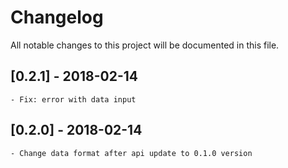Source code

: # Changelog
All notable changes to this project will be documented in this file.
## [0.2.1] - 2018-02-14
    - Fix: error with data input
## [0.2.0] - 2018-02-14
    - Change data format after api update to 0.1.0 version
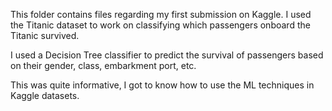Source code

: This folder contains files regarding my first submission on Kaggle.
I used the Titanic dataset to work on classifying which passengers onboard the Titanic survived.

I used a Decision Tree classifier to predict the survival of passengers based on their gender, class, embarkment port, etc.

This was quite informative, I got to know how to use the ML techniques in Kaggle datasets.

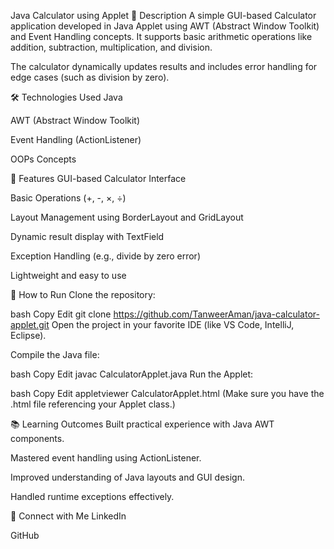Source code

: Java Calculator using Applet
📜 Description
A simple GUI-based Calculator application developed in Java Applet using AWT (Abstract Window Toolkit) and Event Handling concepts.
It supports basic arithmetic operations like addition, subtraction, multiplication, and division.

The calculator dynamically updates results and includes error handling for edge cases (such as division by zero).

🛠️ Technologies Used
Java

AWT (Abstract Window Toolkit)

Event Handling (ActionListener)

OOPs Concepts

🚀 Features
GUI-based Calculator Interface

Basic Operations (+, -, ×, ÷)

Layout Management using BorderLayout and GridLayout

Dynamic result display with TextField

Exception Handling (e.g., divide by zero error)

Lightweight and easy to use

🎯 How to Run
Clone the repository:

bash
Copy
Edit
git clone https://github.com/TanweerAman/java-calculator-applet.git
Open the project in your favorite IDE (like VS Code, IntelliJ, Eclipse).

Compile the Java file:

bash
Copy
Edit
javac CalculatorApplet.java
Run the Applet:

bash
Copy
Edit
appletviewer CalculatorApplet.html
(Make sure you have the .html file referencing your Applet class.)

📚 Learning Outcomes
Built practical experience with Java AWT components.

Mastered event handling using ActionListener.

Improved understanding of Java layouts and GUI design.

Handled runtime exceptions effectively.

🤝 Connect with Me
LinkedIn

GitHub
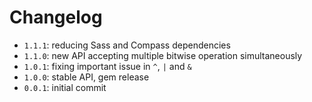 # Changelog

* `1.1.1`: reducing Sass and Compass dependencies
* `1.1.0`: new API accepting multiple bitwise operation simultaneously
* `1.0.1`: fixing important issue in `^`, `|` and `&`
* `1.0.0`: stable API, gem release
* `0.0.1`: initial commit
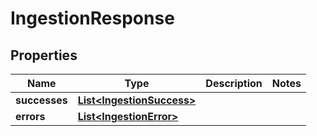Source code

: 

# IngestionResponse


## Properties

| Name | Type | Description | Notes |
|------------ | ------------- | ------------- | -------------|
|**successes** | [**List&lt;IngestionSuccess&gt;**](IngestionSuccess.md) |  |  |
|**errors** | [**List&lt;IngestionError&gt;**](IngestionError.md) |  |  |



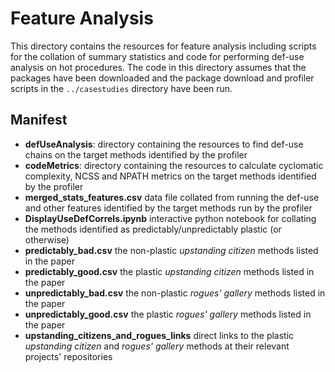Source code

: Feature Analysis
==========

This directory contains the resources for feature analysis including scripts for the collation of summary statistics and code for performing def-use analysis on hot procedures. The code in this directory assumes that the packages have been downloaded and the package download and profiler scripts in the `../casestudies` directory  have been run.

Manifest
-------

- **defUseAnalysis**: directory containing the resources to find def-use chains on the target methods identified by the profiler
- **codeMetrics**: directory containing the resources to calculate cyclomatic complexity, NCSS and NPATH metrics on the target methods identified by the profiler
- **merged_stats_features.csv** data file collated from running the def-use and other features identified by the target methods run by the profiler
- **DisplayUseDefCorrels.ipynb** interactive python notebook for collating the methods identified as predictably/unpredictably plastic (or otherwise)
- **predictably_bad.csv** the non-plastic *upstanding citizen* methods listed in the paper
- **predictably_good.csv** the plastic *upstanding citizen* methods listed in the paper
- **unpredictably_bad.csv** the non-plastic *rogues' gallery* methods listed in the paper
- **unpredictably_good.csv** the plastic *rogues' gallery* methods listed in the paper
- **upstanding_citizens_and_rogues_links** direct links to the plastic *upstanding citizen* and *rogues' gallery* methods at their relevant projects' repositories
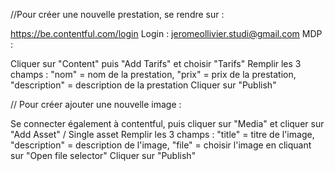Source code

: //Pour créer une nouvelle prestation, se rendre sur : 

https://be.contentful.com/login
Login : jeromeollivier.studi@gmail.com
MDP : 

Cliquer sur "Content" puis "Add Tarifs" et choisir "Tarifs"
Remplir les 3 champs : 
"nom" = nom de la prestation,
"prix" = prix de la prestation,
"description" = description de la prestation
Cliquer sur "Publish"

// Pour créer ajouter une nouvelle image : 

Se connecter également à contentful, puis cliquer sur "Media" et cliquer sur "Add Asset" / Single asset
Remplir les 3 champs : 
"title" = titre de l'image,
"description" = description de l'image,
"file" = choisir l'image en cliquant sur "Open file selector"
Cliquer sur "Publish"
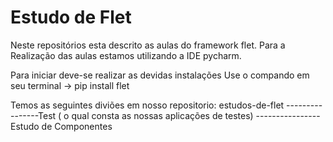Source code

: # Estudo de Flet
Neste repositórios esta descrito as aulas do framework flet.
Para a Realização das aulas estamos utilizando a IDE pycharm.

Para iniciar deve-se realizar as devidas instalações
Use o compando em seu terminal 
-> pip install flet

Temos as seguintes diviões em nosso repositorio:
 estudos-de-flet 
 ----------------Test ( o qual consta as nossas aplicações de testes)
 ----------------Estudo de Componentes 

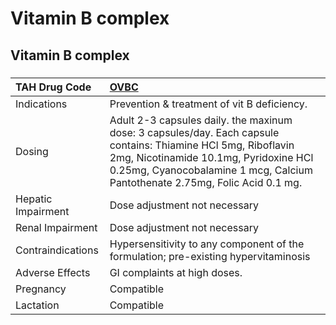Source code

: # Vitamin B complex

## Vitamin B complex

##### 

| TAH Drug Code      | [OVBC](https://www.tahsda.org.tw/drugs/hissearch.php?drug_code=OVBC)                                                                                                                                                                    |
|:-------------------|:----------------------------------------------------------------------------------------------------------------------------------------------------------------------------------------------------------------------------------------|
| Indications        | Prevention & treatment of vit B deficiency.                                                                                                                                                                                             |
| Dosing             | Adult 2-3 capsules daily. the maxinum dose: 3 capsules/day. Each capsule contains: Thiamine HCl 5mg, Riboflavin 2mg, Nicotinamide 10.1mg, Pyridoxine HCl 0.25mg, Cyanocobalamine 1 mcg, Calcium Pantothenate 2.75mg, Folic Acid 0.1 mg. |
| Hepatic Impairment | Dose adjustment not necessary                                                                                                                                                                                                           |
| Renal Impairment   | Dose adjustment not necessary                                                                                                                                                                                                           |
| Contraindications  | Hypersensitivity to any component of the formulation; pre-existing hypervitaminosis                                                                                                                                                     |
| Adverse Effects    | GI complaints at high doses.                                                                                                                                                                                                            |
| Pregnancy          | Compatible                                                                                                                                                                                                                              |
| Lactation          | Compatible                                                                                                                                                                                                                              |

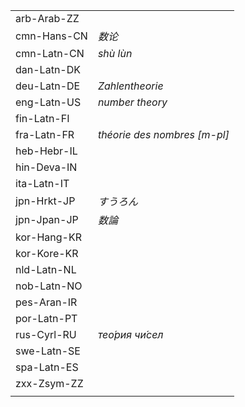 | | |
|-|-|
| arb-Arab-ZZ |  |
| cmn-Hans-CN | _数论_ |
| cmn-Latn-CN | _shù lùn_ |
| dan-Latn-DK |  |
| deu-Latn-DE | _Zahlentheorie_ |
| eng-Latn-US | _number theory_ |
| fin-Latn-FI |  |
| fra-Latn-FR | _théorie des nombres [m-pl]_ |
| heb-Hebr-IL |  |
| hin-Deva-IN |  |
| ita-Latn-IT |  |
| jpn-Hrkt-JP | _すうろん_ |
| jpn-Jpan-JP | _数論_ |
| kor-Hang-KR |  |
| kor-Kore-KR |  |
| nld-Latn-NL |  |
| nob-Latn-NO |  |
| pes-Aran-IR |  |
| por-Latn-PT |  |
| rus-Cyrl-RU | _тео́рия чи́сел_ |
| swe-Latn-SE |  |
| spa-Latn-ES |  |
| zxx-Zsym-ZZ |  |
|  |  |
───
Using the data above, transcribe exactly the lines between those containing "choisir l'image en" and "Hepatic Impairment |", inclusive, and leave every picture behind.

"file" = choisir l'image en cliquant sur "Open file selector"
Cliquer sur "Publish"
Source code

: # Estudo de Flet
Neste repositórios esta descrito as aulas do framework flet.
Para a Realização das aulas estamos utilizando a IDE pycharm.

Para iniciar deve-se realizar as devidas instalações
Use o compando em seu terminal 
-> pip install flet

Temos as seguintes diviões em nosso repositorio:
 estudos-de-flet 
 ----------------Test ( o qual consta as nossas aplicações de testes)
 ----------------Estudo de Componentes 

Source code

: # Vitamin B complex

## Vitamin B complex

##### 

| TAH Drug Code      | [OVBC](https://www.tahsda.org.tw/drugs/hissearch.php?drug_code=OVBC)                                                                                                                                                                    |
|:-------------------|:----------------------------------------------------------------------------------------------------------------------------------------------------------------------------------------------------------------------------------------|
| Indications        | Prevention & treatment of vit B deficiency.                                                                                                                                                                                             |
| Dosing             | Adult 2-3 capsules daily. the maxinum dose: 3 capsules/day. Each capsule contains: Thiamine HCl 5mg, Riboflavin 2mg, Nicotinamide 10.1mg, Pyridoxine HCl 0.25mg, Cyanocobalamine 1 mcg, Calcium Pantothenate 2.75mg, Folic Acid 0.1 mg. |
| Hepatic Impairment | Dose adjustment not necessary                                                                                                                                                                                                           |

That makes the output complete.